The Peak Oil Crisis: Rationing
By Tom Whipple
Falls Church News-Press
July 14 - July 20, 2005 VOL. XV NO. 19
http://www.fcnp.com/519/peakoil.htm
In accordance with Title 17 U.S.C. Section 107, this material is distributed without profit to those who have expressed a prior interest in receiving the included information for research and educational purposes.
It has to come sooner or later. As oil becomes scarcer and scarcer and price rises higher and higher, pressures will grow for a formal allocation system. Rationing will come, if only to calm the havoc at the gas lines and the social upheavals that are bound to occur as long as rationing is only by price.

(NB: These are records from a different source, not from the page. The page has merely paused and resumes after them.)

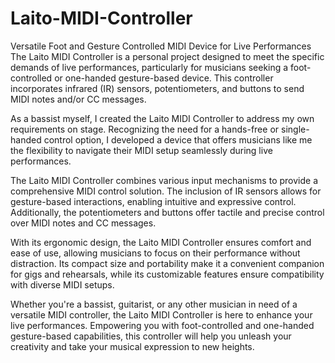 # Laito-MIDI-Controller
Versatile Foot and Gesture Controlled MIDI Device for Live Performances
The Laito MIDI Controller is a personal project designed to meet the specific demands of live performances, particularly for musicians seeking a foot-controlled or one-handed gesture-based device. This controller incorporates infrared (IR) sensors, potentiometers, and buttons to send MIDI notes and/or CC messages.

As a bassist myself, I created the Laito MIDI Controller to address my own requirements on stage. Recognizing the need for a hands-free or single-handed control option, I developed a device that offers musicians like me the flexibility to navigate their MIDI setup seamlessly during live performances.

The Laito MIDI Controller combines various input mechanisms to provide a comprehensive MIDI control solution. The inclusion of IR sensors allows for gesture-based interactions, enabling intuitive and expressive control. Additionally, the potentiometers and buttons offer tactile and precise control over MIDI notes and CC messages.

With its ergonomic design, the Laito MIDI Controller ensures comfort and ease of use, allowing musicians to focus on their performance without distraction. Its compact size and portability make it a convenient companion for gigs and rehearsals, while its customizable features ensure compatibility with diverse MIDI setups.

Whether you're a bassist, guitarist, or any other musician in need of a versatile MIDI controller, the Laito MIDI Controller is here to enhance your live performances. Empowering you with foot-controlled and one-handed gesture-based capabilities, this controller will help you unleash your creativity and take your musical expression to new heights.
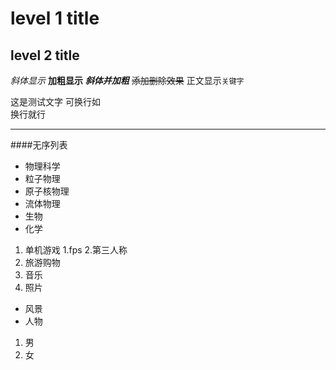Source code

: # level 1 title
## level 2 title

*斜体显示*
**加粗显示**
***斜体并加粗***
~~添加删除效果~~
正文显示`关键字`

这是测试文字
可换行如<br>换行就行

---
####无序列表

* 物理科学
 * 粒子物理
 * 原子核物理
 * 流体物理
* 生物
* 化学



1. 单机游戏
  1.fps
  2.第三人称
2. 旅游购物
3. 音乐
4. 照片
  * 风景
  * 人物
  1. 男
   2. 女
  

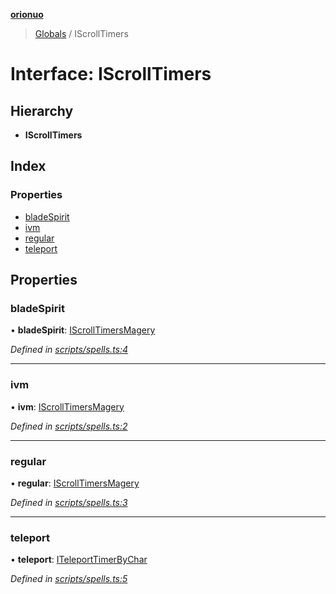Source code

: **[orionuo](../README.md)**

> [Globals](../globals.md) / IScrollTimers

# Interface: IScrollTimers

## Hierarchy

* **IScrollTimers**

## Index

### Properties

* [bladeSpirit](iscrolltimers.md#bladespirit)
* [ivm](iscrolltimers.md#ivm)
* [regular](iscrolltimers.md#regular)
* [teleport](iscrolltimers.md#teleport)

## Properties

### bladeSpirit

•  **bladeSpirit**: [IScrollTimersMagery](iscrolltimersmagery.md)

*Defined in [scripts/spells.ts:4](https://github.com/msviha/orionuo/blob/692d718/src/scripts/spells.ts#L4)*

___

### ivm

•  **ivm**: [IScrollTimersMagery](iscrolltimersmagery.md)

*Defined in [scripts/spells.ts:2](https://github.com/msviha/orionuo/blob/692d718/src/scripts/spells.ts#L2)*

___

### regular

•  **regular**: [IScrollTimersMagery](iscrolltimersmagery.md)

*Defined in [scripts/spells.ts:3](https://github.com/msviha/orionuo/blob/692d718/src/scripts/spells.ts#L3)*

___

### teleport

•  **teleport**: [ITeleportTimerByChar](iteleporttimerbychar.md)

*Defined in [scripts/spells.ts:5](https://github.com/msviha/orionuo/blob/692d718/src/scripts/spells.ts#L5)*
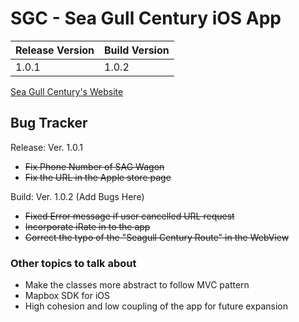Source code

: SGC - Sea Gull Century iOS App
==============================

| Release Version | Build Version |
|-----------------|---------------|
| 1.0.1           | 1.0.2         |

[Sea Gull Century's Website](http://www.seagullcentury.org "Sea Gull Century's Homepage")



Bug Tracker
-----------
Release: Ver. 1.0.1
* ~~Fix Phone Number of SAG Wagon~~
* ~~Fix the URL in the Apple store page~~

Build: Ver. 1.0.2 (Add Bugs Here)
* ~~Fixed Error message if user cancelled URL request~~
* ~~Incorporate iRate in to the app~~
* ~~Correct the typo of the "Seagull Century Route" in the WebView~~

### Other topics to talk about
* Make the classes more abstract to follow MVC pattern
* Mapbox SDK for iOS
* High cohesion and low coupling of the app for future expansion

America's most recent experience with rationing goes back to World War II. You have to be nearly 70 to remember the little square "A", "B", and "C" stickers affixed to the windshields of ever car. These stickers, when accompanied by a sheet of rationing stamps, allowed one to buy gas. Everybody got an "A" sticker (a whole 4 gallons a month just for the asking). To get a "B" or "C" sticker, one had to appear before a rationing board and make the case their mobility was vital to the war effort or at least the well-being of their fellow citizens.

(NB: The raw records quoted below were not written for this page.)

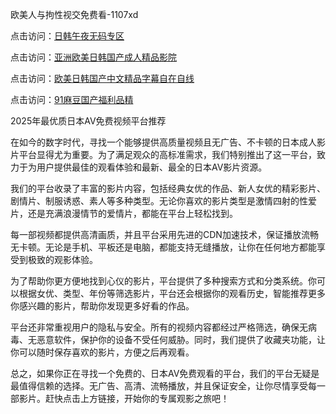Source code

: 欧美人与拘性视交免费看-1107xd

点击访问：<a href="https://heiliaowzu4ur.pages.dev/">日韩午夜无码专区</a>

点击访问：<a href="https://heiliaoe8ajia.pages.dev/">亚洲欧美日韩国产成人精品影院</a>

点击访问：<a href="https://heiliaowt0d7p.pages.dev/">欧美日韩国产中文精品字幕自在自线</a>

点击访问：<a href="https://heiliao2dmwwy.pages.dev/">91麻豆国产福利品精</a>

2025年最优质日本AV免费视频平台推荐

在如今的数字时代，寻找一个能够提供高质量视频且无广告、不卡顿的日本成人影片平台显得尤为重要。为了满足观众的高标准需求，我们特别推出了这一平台，致力于为用户提供最佳的观看体验和最新、最全的日本AV影片资源。

我们的平台收录了丰富的影片内容，包括经典女优的作品、新人女优的精彩影片、剧情片、制服诱惑、素人等多种类型。无论你喜欢的影片类型是激情四射的性爱片，还是充满浪漫情节的爱情片，都能在平台上轻松找到。

每一部视频都提供高清画质，并且平台采用先进的CDN加速技术，保证播放流畅无卡顿。无论是手机、平板还是电脑，都能支持无缝播放，让你在任何地方都能享受到极致的观影体验。

为了帮助你更方便地找到心仪的影片，平台提供了多种搜索方式和分类系统。你可以根据女优、类型、年份等筛选影片，平台还会根据你的观看历史，智能推荐更多你感兴趣的影片，帮助你发现更多好看的作品。

平台还非常重视用户的隐私与安全。所有的视频内容都经过严格筛选，确保无病毒、无恶意软件，保护你的设备不受任何威胁。同时，我们提供了收藏夹功能，让你可以随时保存喜欢的影片，方便之后再观看。

总之，如果你正在寻找一个免费的、日本AV免费观看的平台，我们的平台无疑是最值得信赖的选择。无广告、高清、流畅播放，并且保证安全，让你尽情享受每一部影片。赶快点击上方链接，开始你的专属观影之旅吧！

<span style="display:none;">[Canonical link](https://github.com/riben166/riben175 )</span>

If one ponders for a few minutes on how a modern rationing system might be structured, it is soon apparent nearly any scheme is full of inequities and would be subject to massive and, no doubt, ingenious fraud- especially when an American's ability to drive his beloved car is at stake. Do you allocate fuel by vehicle? Buy a yard full of clunkers and drive to your heart's content or until you run out of money. Or allocate gasoline by person, by licensed driver, by commute distance, by adjusted gross income? Problems abound everywhere.